In many ways, it's very exciting because, unlike the past, we don't have some of the terrible problems in - as a challenge in the movement in slavery. There's a law against slavery in every single country.

And the actual amount of monetary value of slavery in the global economy is minute. It comes to about $30 billion a year, which is - it sounds like a lot to you or me, but it's nothing in the global economy. So there's no big vested interest, and no economy, no industry would collapse if we ended slavery tomorrow. So it's all about scaling up the things that we already know how to do, and those 27 million people can come out of slavery.

CHIDEYA: When you speak to African-Americans, and we have, often, a very emotional as well as intellectual reaction to discussions of slavery, is there any difference for you speaking to a black American audience about slavery versus a white American or people from other nations? Is there something that resonates in a particular way? And if so, how do you use that in how you speak to people?

Dr. BALES: Well, indeed, there is. You're absolutely right. And I love to be able to talk to African-American audiences because they have such a great resonance with the issue of slavery. But there's always that first moment when I stand up and say, I'm going to talk about slavery, and all of those eyes look back at me and say, this white man is going to talk to us about slavery? This is our issue. And what does he know about slavery? He's not in history, he's today.

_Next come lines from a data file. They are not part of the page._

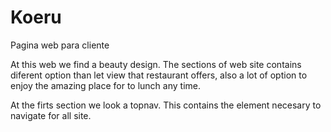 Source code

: # Koeru
Pagina web para cliente

At this web we find a beauty design. The sections of web site contains diferent option than let view that restaurant offers, also a lot of option to enjoy the amazing place for to lunch any time.

At the firts section we look a topnav. This contains the element necesary to navigate for all site.

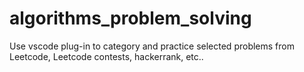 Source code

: # algorithms_problem_solving
Use vscode plug-in to category and practice selected problems from Leetcode, Leetcode contests, hackerrank, etc..
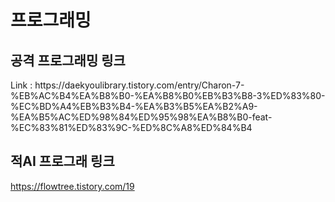 # 프로그래밍
## 공격 프로그래밍 링크
<p> Link : https://daekyoulibrary.tistory.com/entry/Charon-7-%EB%AC%B4%EA%B8%B0-%EA%B8%B0%EB%B3%B8-3%ED%83%80-%EC%BD%A4%EB%B3%B4-%EA%B3%B5%EA%B2%A9-%EA%B5%AC%ED%98%84%ED%95%98%EA%B8%B0-feat-%EC%83%81%ED%83%9C-%ED%8C%A8%ED%84%B4</p>

## 적AI 프로그래 링크
https://flowtree.tistory.com/19<BR>



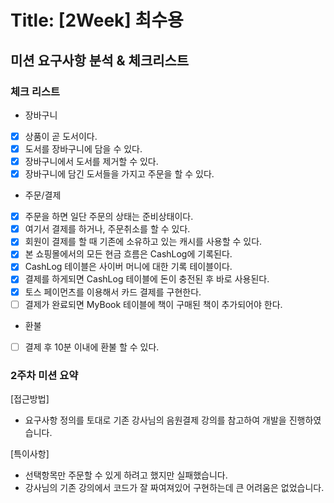 # Title: [2Week] 최수용
## 미션 요구사항 분석 & 체크리스트

### 체크 리스트


- 장바구니
- [x] 상품이 곧 도서이다.
- [x] 도서를 장바구니에 담을 수 있다.
- [x] 장바구니에서 도서를 제거할 수 있다.
- [x] 장바구니에 담긴 도서들을 가지고 주문을 할 수 있다.

- 주문/결제
- [x] 주문을 하면 일단 주문의 상태는 준비상태이다.
- [x] 여기서 결제를 하거나, 주문취소를 할 수 있다.
- [x] 회원이 결제를 할 때 기존에 소유하고 있는 캐시를 사용할 수 있다.
- [x] 본 쇼핑몰에서의 모든 현금 흐름은 CashLog에 기록된다.
- [x] CashLog 테이블은 사이버 머니에 대한 기록 테이블이다.
- [x] 결제를 하게되면 CashLog 테이블에 돈이 충전된 후 바로 사용된다.
- [x] 토스 페이먼츠를 이용해서 카드 결제를 구현한다.
- [ ] 결제가 완료되면 MyBook 테이블에 책이 구매된 책이 추가되어야 한다.

- 환불
- [ ] 결제 후 10분 이내에 환불 할 수 있다.

### 2주차 미션 요약

[접근방법]
- 요구사항 정의를 토대로 기존 강사님의 음원결제 강의를 참고하여 개발을 진행하였습니다.

[특이사항]
- 선택항목만 주문할 수 있게 하려고 했지만 실패했습니다.
- 강사님의 기존 강의에서 코드가 잘 짜여져있어 구현하는데 큰 어려움은 없었습니다. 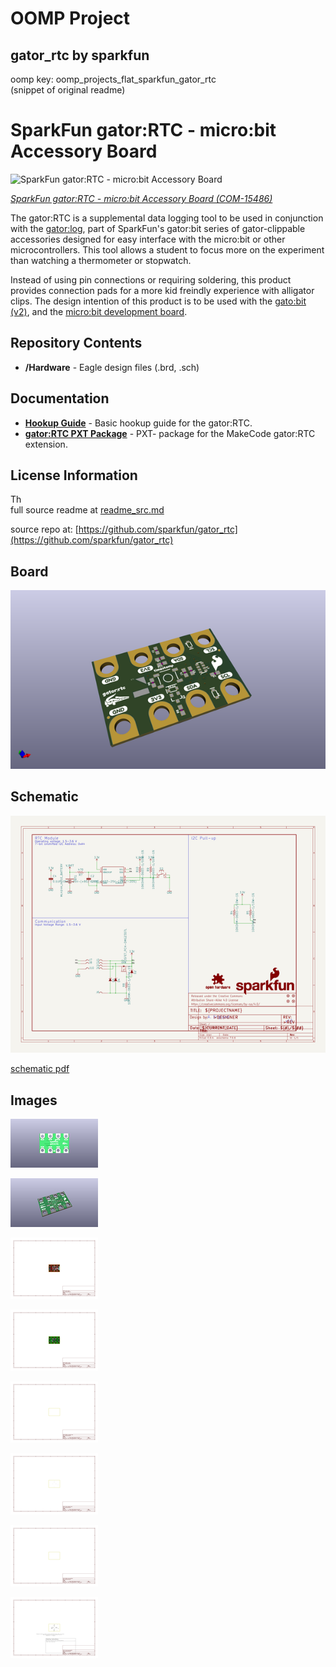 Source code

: # OOMP Project  
## gator_rtc  by sparkfun  
  
oomp key: oomp_projects_flat_sparkfun_gator_rtc  
(snippet of original readme)  
  
SparkFun gator:RTC - micro:bit Accessory Board  
=============================  
  
![SparkFun gator:RTC - micro:bit Accessory Board](https://cdn.sparkfun.com/assets/parts/1/4/0/7/6/15486-SparkFun_gator-RTC_-_micro-bit_Accessory_Board-01.jpg)  
  
[*SparkFun gator:RTC - micro:bit Accessory Board (COM-15486)*](https://www.sparkfun.com/products/15486)    
  
The gator:RTC is a supplemental data logging tool to be used in conjunction with the [gator:log](https://www.sparkfun.com/products/15270), part of SparkFun's gator:bit series of gator-clippable accessories designed for easy interface with the micro:bit or other microcontrollers. This tool allows a student to focus more on the experiment than watching a thermometer or stopwatch.  
  
Instead of using pin connections or requiring soldering, this product provides connection pads for a more kid freindly experience with alligator clips. The design intention of this product is to be used with the [gato:bit (v2)](https://www.sparkfun.com/products/15162), and the [micro:bit development board](https://www.sparkfun.com/products/14208).  
  
Repository Contents  
-------------------  
  
* **/Hardware** - Eagle design files (.brd, .sch)  
  
Documentation  
--------------  
  
* **[Hookup Guide](https://learn.sparkfun.com/tutorials/sparkfun-gatorrtc-hookup-guide)** - Basic hookup guide for the gator:RTC.  
* **[gator:RTC PXT Package](https://github.com/sparkfun/pxt-gator-rtc)** - PXT- package for the MakeCode gator:RTC extension.  
  
License Information  
-------------------  
  
Th  
  full source readme at [readme_src.md](readme_src.md)  
  
source repo at: [https://github.com/sparkfun/gator_rtc](https://github.com/sparkfun/gator_rtc)  
## Board  
  
[![working_3d.png](working_3d_600.png)](working_3d.png)  
## Schematic  
  
[![working_schematic.png](working_schematic_600.png)](working_schematic.png)  
  
[schematic pdf](working_schematic.pdf)  
## Images  
  
[![working_3D_bottom.png](working_3D_bottom_140.png)](working_3D_bottom.png)  
  
[![working_3D_top.png](working_3D_top_140.png)](working_3D_top.png)  
  
[![working_assembly_page_01.png](working_assembly_page_01_140.png)](working_assembly_page_01.png)  
  
[![working_assembly_page_02.png](working_assembly_page_02_140.png)](working_assembly_page_02.png)  
  
[![working_assembly_page_03.png](working_assembly_page_03_140.png)](working_assembly_page_03.png)  
  
[![working_assembly_page_04.png](working_assembly_page_04_140.png)](working_assembly_page_04.png)  
  
[![working_assembly_page_05.png](working_assembly_page_05_140.png)](working_assembly_page_05.png)  
  
[![working_assembly_page_06.png](working_assembly_page_06_140.png)](working_assembly_page_06.png)  
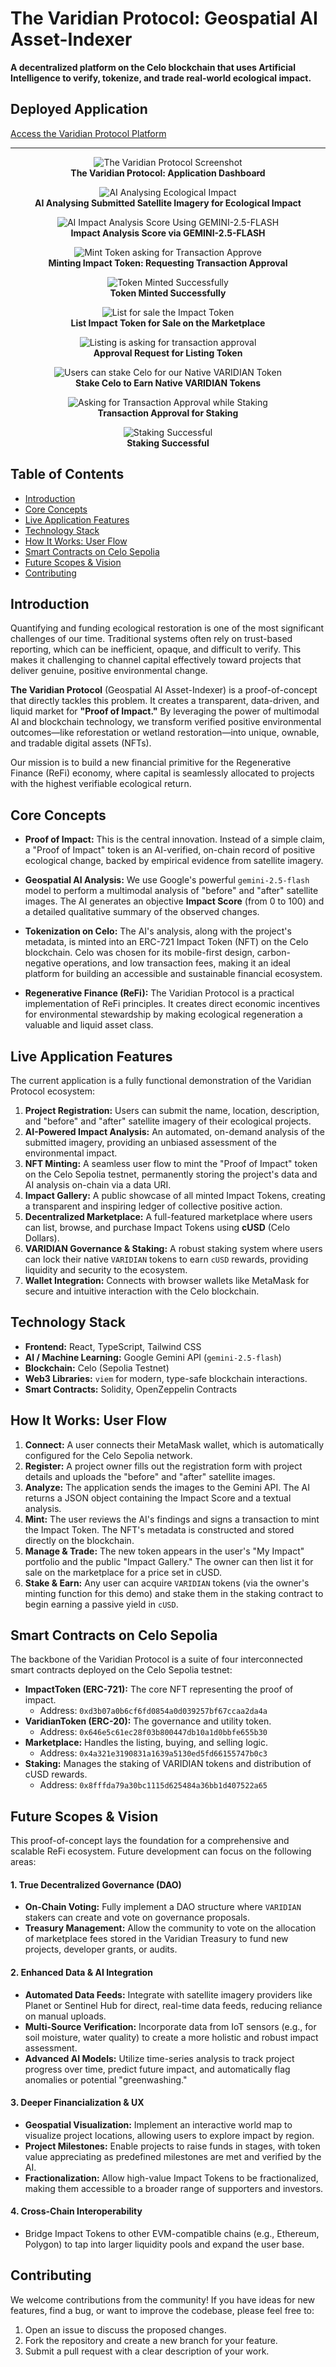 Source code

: 
# The Varidian Protocol: Geospatial AI Asset-Indexer

**A decentralized platform on the Celo blockchain that uses Artificial Intelligence to verify, tokenize, and trade real-world ecological impact.**


## Deployed Application

[Access the Varidian Protocol Platform](https://varidianprotocol.netlify.app)




---

<p align="center">
  <img src="varidian.png" alt="The Varidian Protocol Screenshot"/><br>
  <b>The Varidian Protocol: Application Dashboard</b>
</p>
<p align="center">
  <img src="01.png" alt="AI Analysing Ecological Impact"/><br>
  <b>AI Analysing Submitted Satellite Imagery for Ecological Impact</b>
</p>
<p align="center">
  <img src="02.png" alt="AI Impact Analysis Score Using GEMINI-2.5-FLASH"/><br>
  <b>Impact Analysis Score via GEMINI-2.5-FLASH</b>
</p>
<p align="center">
  <img src="03.png" alt="Mint Token asking for Transaction Approve"/><br>
  <b>Minting Impact Token: Requesting Transaction Approval</b>
</p>
<p align="center">
  <img src="04.png" alt="Token Minted Successfully"/><br>
  <b>Token Minted Successfully</b>
</p>
<p align="center">
  <img src="05.png" alt="List for sale the Impact Token"/><br>
  <b>List Impact Token for Sale on the Marketplace</b>
</p>
<p align="center">
  <img src="06.png" alt="Listing is asking for transaction approval"/><br>
  <b>Approval Request for Listing Token</b>
</p>
<p align="center">
  <img src="Staking.png" alt="Users can stake Celo for our Native VARIDIAN Token"/><br>
  <b>Stake Celo to Earn Native VARIDIAN Tokens</b>
</p>
<p align="center">
  <img src="07.png" alt="Asking for Transaction Approval while Staking"/><br>
  <b>Transaction Approval for Staking</b>
</p>
<p align="center">
  <img src="08.png" alt="Staking Successful"/><br>
  <b>Staking Successful</b>
</p>



## Table of Contents

- [Introduction](#introduction)
- [Core Concepts](#core-concepts)
- [Live Application Features](#live-application-features)
- [Technology Stack](#technology-stack)
- [How It Works: User Flow](#how-it-works-user-flow)
- [Smart Contracts on Celo Sepolia](#smart-contracts-on-celo-sepolia)
- [Future Scopes & Vision](#future-scopes--vision)
- [Contributing](#contributing)

## Introduction

Quantifying and funding ecological restoration is one of the most significant challenges of our time. Traditional systems often rely on trust-based reporting, which can be inefficient, opaque, and difficult to verify. This makes it challenging to channel capital effectively toward projects that deliver genuine, positive environmental change.

**The Varidian Protocol** (Geospatial AI Asset-Indexer) is a proof-of-concept that directly tackles this problem. It creates a transparent, data-driven, and liquid market for **"Proof of Impact."** By leveraging the power of multimodal AI and blockchain technology, we transform verified positive environmental outcomes—like reforestation or wetland restoration—into unique, ownable, and tradable digital assets (NFTs).

Our mission is to build a new financial primitive for the Regenerative Finance (ReFi) economy, where capital is seamlessly allocated to projects with the highest verifiable ecological return.

## Core Concepts

-   **Proof of Impact:** This is the central innovation. Instead of a simple claim, a "Proof of Impact" token is an AI-verified, on-chain record of positive ecological change, backed by empirical evidence from satellite imagery.

-   **Geospatial AI Analysis:** We use Google's powerful `gemini-2.5-flash` model to perform a multimodal analysis of "before" and "after" satellite images. The AI generates an objective **Impact Score** (from 0 to 100) and a detailed qualitative summary of the observed changes.

-   **Tokenization on Celo:** The AI's analysis, along with the project's metadata, is minted into an ERC-721 Impact Token (NFT) on the Celo blockchain. Celo was chosen for its mobile-first design, carbon-negative operations, and low transaction fees, making it an ideal platform for building an accessible and sustainable financial ecosystem.

-   **Regenerative Finance (ReFi):** The Varidian Protocol is a practical implementation of ReFi principles. It creates direct economic incentives for environmental stewardship by making ecological regeneration a valuable and liquid asset class.

## Live Application Features

The current application is a fully functional demonstration of the Varidian Protocol ecosystem:

1.  **Project Registration:** Users can submit the name, location, description, and "before" and "after" satellite imagery of their ecological projects.
2.  **AI-Powered Impact Analysis:** An automated, on-demand analysis of the submitted imagery, providing an unbiased assessment of the environmental impact.
3.  **NFT Minting:** A seamless user flow to mint the "Proof of Impact" token on the Celo Sepolia testnet, permanently storing the project's data and AI analysis on-chain via a data URI.
4.  **Impact Gallery:** A public showcase of all minted Impact Tokens, creating a transparent and inspiring ledger of collective positive action.
5.  **Decentralized Marketplace:** A full-featured marketplace where users can list, browse, and purchase Impact Tokens using **cUSD** (Celo Dollars).
6.  **VARIDIAN Governance & Staking:** A robust staking system where users can lock their native `VARIDIAN` tokens to earn `cUSD` rewards, providing liquidity and security to the ecosystem.
7.  **Wallet Integration:** Connects with browser wallets like MetaMask for secure and intuitive interaction with the Celo blockchain.

## Technology Stack

-   **Frontend:** React, TypeScript, Tailwind CSS
-   **AI / Machine Learning:** Google Gemini API (`gemini-2.5-flash`)
-   **Blockchain:** Celo (Sepolia Testnet)
-   **Web3 Libraries:** `viem` for modern, type-safe blockchain interactions.
-   **Smart Contracts:** Solidity, OpenZeppelin Contracts

## How It Works: User Flow

1.  **Connect:** A user connects their MetaMask wallet, which is automatically configured for the Celo Sepolia network.
2.  **Register:** A project owner fills out the registration form with project details and uploads the "before" and "after" satellite images.
3.  **Analyze:** The application sends the images to the Gemini API. The AI returns a JSON object containing the Impact Score and a textual analysis.
4.  **Mint:** The user reviews the AI's findings and signs a transaction to mint the Impact Token. The NFT's metadata is constructed and stored directly on the blockchain.
5.  **Manage & Trade:** The new token appears in the user's "My Impact" portfolio and the public "Impact Gallery." The owner can then list it for sale on the marketplace for a price set in cUSD.
6.  **Stake & Earn:** Any user can acquire `VARIDIAN` tokens (via the owner's minting function for this demo) and stake them in the staking contract to begin earning a passive yield in `cUSD`.

## Smart Contracts on Celo Sepolia

The backbone of the Varidian Protocol is a suite of four interconnected smart contracts deployed on the Celo Sepolia testnet:

-   **ImpactToken (ERC-721):** The core NFT representing the proof of impact.
    -   Address: `0xd3b07a0b6cf6fd0854a0d039257bf67ccaa2da4a`
-   **VaridianToken (ERC-20):** The governance and utility token.
    -   Address: `0x646e5c61ec28f03b800447db10a1d0bbfe655b30`
-   **Marketplace:** Handles the listing, buying, and selling logic.
    -   Address: `0x4a321e3190831a1639a5130ed5fd66155747b0c3`
-   **Staking:** Manages the staking of VARIDIAN tokens and distribution of cUSD rewards.
    -   Address: `0x8fffda79a30bc1115d625484a36bb1d407522a65`

## Future Scopes & Vision

This proof-of-concept lays the foundation for a comprehensive and scalable ReFi ecosystem. Future development can focus on the following areas:

#### 1. True Decentralized Governance (DAO)
-   **On-Chain Voting:** Fully implement a DAO structure where `VARIDIAN` stakers can create and vote on governance proposals.
-   **Treasury Management:** Allow the community to vote on the allocation of marketplace fees stored in the Varidian Treasury to fund new projects, developer grants, or audits.

#### 2. Enhanced Data & AI Integration
-   **Automated Data Feeds:** Integrate with satellite imagery providers like Planet or Sentinel Hub for direct, real-time data feeds, reducing reliance on manual uploads.
-   **Multi-Source Verification:** Incorporate data from IoT sensors (e.g., for soil moisture, water quality) to create a more holistic and robust impact assessment.
-   **Advanced AI Models:** Utilize time-series analysis to track project progress over time, predict future impact, and automatically flag anomalies or potential "greenwashing."

#### 3. Deeper Financialization & UX
-   **Geospatial Visualization:** Implement an interactive world map to visualize project locations, allowing users to explore impact by region.
-   **Project Milestones:** Enable projects to raise funds in stages, with token value appreciating as predefined milestones are met and verified by the AI.
-   **Fractionalization:** Allow high-value Impact Tokens to be fractionalized, making them accessible to a broader range of supporters and investors.

#### 4. Cross-Chain Interoperability
-   Bridge Impact Tokens to other EVM-compatible chains (e.g., Ethereum, Polygon) to tap into larger liquidity pools and expand the user base.

## Contributing

We welcome contributions from the community! If you have ideas for new features, find a bug, or want to improve the codebase, please feel free to:

1.  Open an issue to discuss the proposed changes.
2.  Fork the repository and create a new branch for your feature.
3.  Submit a pull request with a clear description of your work.
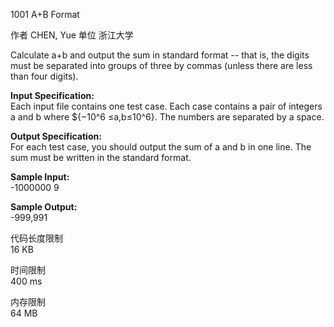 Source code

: 1001 A+B Format


作者 CHEN, Yue
单位 浙江大学


Calculate a+b and output the sum in standard format -- that is, the digits must be separated into groups of three by commas (unless there are less than four digits).


**Input Specification:**<br>
Each input file contains one test case. Each case contains a pair of integers a and b where \${−10^6 ≤a,b≤10^6}. The numbers are separated by a space.


**Output Specification:**<br>
For each test case, you should output the sum of a and b in one line. The sum must be written in the standard format.


**Sample Input:**<br>
-1000000 9


**Sample Output:**<br>
-999,991


代码长度限制<br>
16 KB


时间限制<br>
400 ms


内存限制<br>
64 MB

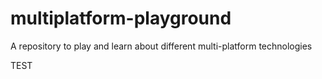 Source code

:# multiplatform-playground
A repository to play and learn about different multi-platform technologies

TEST
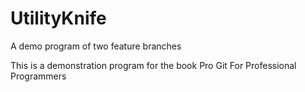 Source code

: # UtilityKnife
A demo program of two feature branches

This is a demonstration program for the book Pro Git For Professional Programmers

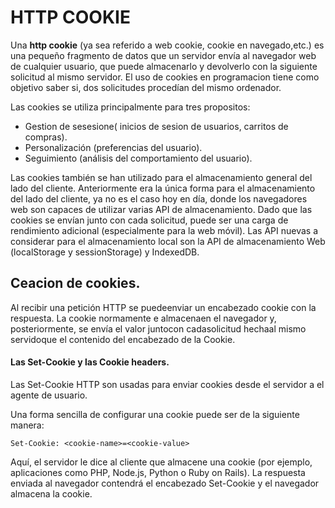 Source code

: # **HTTP COOKIE**

Una **http cookie** (ya sea referido a web cookie, cookie en navegado,etc.) es una pequeño fragmento de datos que un servidor envía al navegador web de cualquier usuario, que puede almacenarlo y devolverlo con la siguiente solicitud al mismo servidor.
El uso de cookies en programacion tiene como objetivo saber si, dos solicitudes procedían del mismo ordenador.

 Las cookies se utiliza principalmente para tres propositos:

 - Gestion de sesesione( inicios de sesion de usuarios, carritos de compras).
 - Personalización (preferencias del usuario).
 - Seguimiento (análisis del comportamiento del usuario).

Las cookies también se han utilizado para el almacenamiento general del lado del cliente. Anteriormente era la única forma para el almacenamiento del lado del cliente, ya no es el caso hoy en día, donde los navegadores web son capaces de utilizar varias API de almacenamiento. Dado que las cookies se envían junto con cada solicitud, puede ser una carga de rendimiento adicional (especialmente para la web móvil). Las API nuevas a considerar para el almacenamiento local son la API de almacenamiento Web (localStorage y sessionStorage) y IndexedDB.


## Ceacion de cookies.

Al recibir una petición  HTTP se puedeenviar un encabezado cookie con la respuesta. La cookie normamente e almacenaen el navegador y, posteriormente, se envía el valor juntocon cadasolicitud hechaal mismo servidoque el contenido del encabezado de la Cookie.

#### Las Set-Cookie y las Cookie headers.

Las Set-Cookie HTTP son usadas para enviar cookies desde el servidor a el agente de usuario.

Una forma sencilla de configurar una cookie puede ser de la siguiente manera:

`
Set-Cookie: <cookie-name>=<cookie-value>
`

Aquí, el servidor le dice al cliente que almacene una cookie (por ejemplo, aplicaciones como PHP, Node.js, Python o Ruby on Rails).
La respuesta enviada al navegador contendrá el encabezado Set-Cookie y el navegador almacena la cookie.
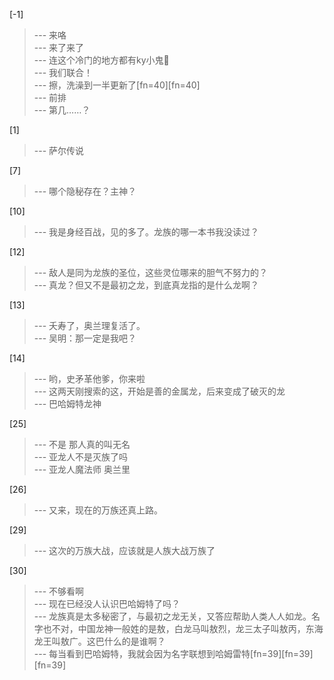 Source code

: 
[-1] 
>--- 来咯<br>
>--- 来了来了<br>
>--- 连这个冷门的地方都有ky小鬼🤮<br>
>--- 我们联合！<br>
>--- 擦，洗澡到一半更新了[fn=40][fn=40]<br>
>--- 前排<br>
>--- 第几……？<br>

[1] 
>--- 萨尔传说<br>

[7] 
>--- 哪个隐秘存在？主神？<br>

[10] 
>--- 我是身经百战，见的多了。龙族的哪一本书我没读过？<br>

[12] 
>--- 敌人是同为龙族的圣位，这些灵位哪来的胆气不努力的？<br>
>--- 真龙？但又不是最初之龙，到底真龙指的是什么龙啊？<br>

[13] 
>--- 夭寿了，奥兰理复活了。<br>
>--- 吴明：那一定是我吧？<br>

[14] 
>--- 哟，史矛革他爹，你来啦<br>
>--- 这两天刚搜索的这，开始是善的金属龙，后来变成了破灭的龙<br>
>--- 巴哈姆特龙神<br>

[25] 
>--- 不是 那人真的叫无名<br>
>--- 亚龙人不是灭族了吗<br>
>--- 亚龙人魔法师 奥兰里<br>

[26] 
>--- 又来，现在的万族还真上路。<br>

[29] 
>--- 这次的万族大战，应该就是人族大战万族了<br>

[30] 
>--- 不够看啊<br>
>--- 现在已经没人认识巴哈姆特了吗？<br>
>--- 龙族真是太多秘密了，与最初之龙无关，又答应帮助人类人人如龙。名字也不对，中国龙神一般姓的是敖，白龙马叫敖烈，龙三太子叫敖丙，东海龙王叫敖广。这巴什么的是谁啊？<br>
>--- 每当看到巴哈姆特，我就会因为名字联想到哈姆雷特[fn=39][fn=39][fn=39]<br>
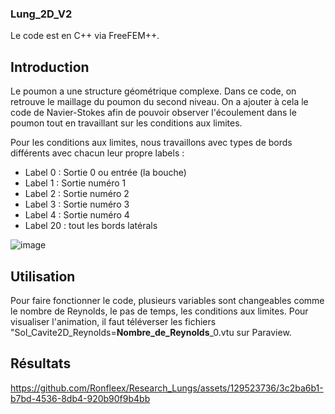 ### Lung_2D_V2

Le code est en C++ via FreeFEM++.

## Introduction

Le poumon a une structure géométrique complexe. Dans ce code, on retrouve le maillage du poumon du second niveau. On a ajouter à cela le code de Navier-Stokes afin de pouvoir observer l'écoulement dans le poumon tout en travaillant sur les conditions aux limites.

Pour les conditions aux limites, nous travaillons avec types de bords différents avec chacun leur propre labels :

- Label 0 : Sortie 0 ou entrée (la bouche)
- Label 1 : Sortie numéro 1
- Label 2 : Sortie numéro 2
- Label 3 : Sortie numéro 3
- Label 4 : Sortie numéro 4 
- Label 20 : tout les bords latérals

![image](https://github.com/Ronfleex/Research_Lungs/assets/129523736/2e5982e2-0042-4e6b-9cd4-7116aafc21c4)


## Utilisation

Pour faire fonctionner le code, plusieurs variables sont changeables comme le nombre de Reynolds, le pas de temps, les conditions aux limites. Pour visualiser l'animation, il faut téléverser les fichiers "Sol_Cavite2D_Reynolds=**Nombre_de_Reynolds**_0.vtu sur Paraview.

## Résultats 

https://github.com/Ronfleex/Research_Lungs/assets/129523736/3c2ba6b1-b7bd-4536-8db4-920b90f9b4bb



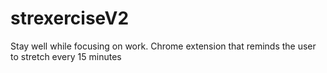 # strexerciseV2

Stay well while focusing on work. Chrome extension that reminds the user to stretch every 15 minutes

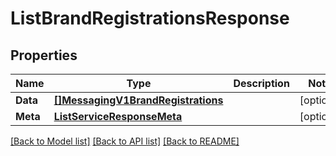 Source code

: # ListBrandRegistrationsResponse

## Properties

Name | Type | Description | Notes
------------ | ------------- | ------------- | -------------
**Data** | [**[]MessagingV1BrandRegistrations**](MessagingV1BrandRegistrations.md) |  |[optional] 
**Meta** | [**ListServiceResponseMeta**](ListServiceResponseMeta.md) |  |[optional] 

[[Back to Model list]](../README.md#documentation-for-models) [[Back to API list]](../README.md#documentation-for-api-endpoints) [[Back to README]](../README.md)


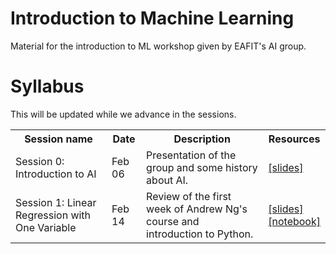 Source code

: # Introduction to Machine Learning
Material for the introduction to ML workshop given by EAFIT's AI group.

# Syllabus
This will be updated while we advance in the sessions.

<table>
<tbody>
<tr>
<th>Session name</th>
<th>Date</th>
<th>Description</th>
<th>Resources</th>
</tr>
<tr>
<td>Session 0: Introduction to AI</td>
<td>Feb 06</td>
<td>Presentation of the group and some history about AI.</td>
<td><a href="/session1/slides.pdf">[slides]</a><br></td>
</tr>
<tr>
<td>Session 1: Linear Regression with One Variable</td>
<td>Feb 14</td>
<td>Review of the first week of Andrew Ng's course and introduction to Python.</td>
<td><a href="/session1/slides.pdf">[slides]</a><br>
<a href="/session1/python_intro.ipynb">[notebook]</a></td>
</tr>
</tbody>
</table>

But what I discover is that if I'm given a chance to go to the second paragraph and have a chance to show film clips, for example, of those young men in West Africa who are enslaved in coco production or other types of slavery around the world. And I explain the exact similarities between those hereditary slaves in Mauritania or India with those of Alabama or Mississippi before the Civil War. African-Americans say, you're right, this is slavery too. And in many ways, we feel this all the more strongly because we have that in our family histories. And we know that if it was bad for our family, it's bad for any family.

CHIDEYA: Kevin, thanks so much.

Mr. BALES: It's been great.

CHIDEYA: Kevin Bales is an author and a human rights activist. His book is called, "Ending Slavery: How We Free Today's Slaves?" And he joined us from our Washington headquarters.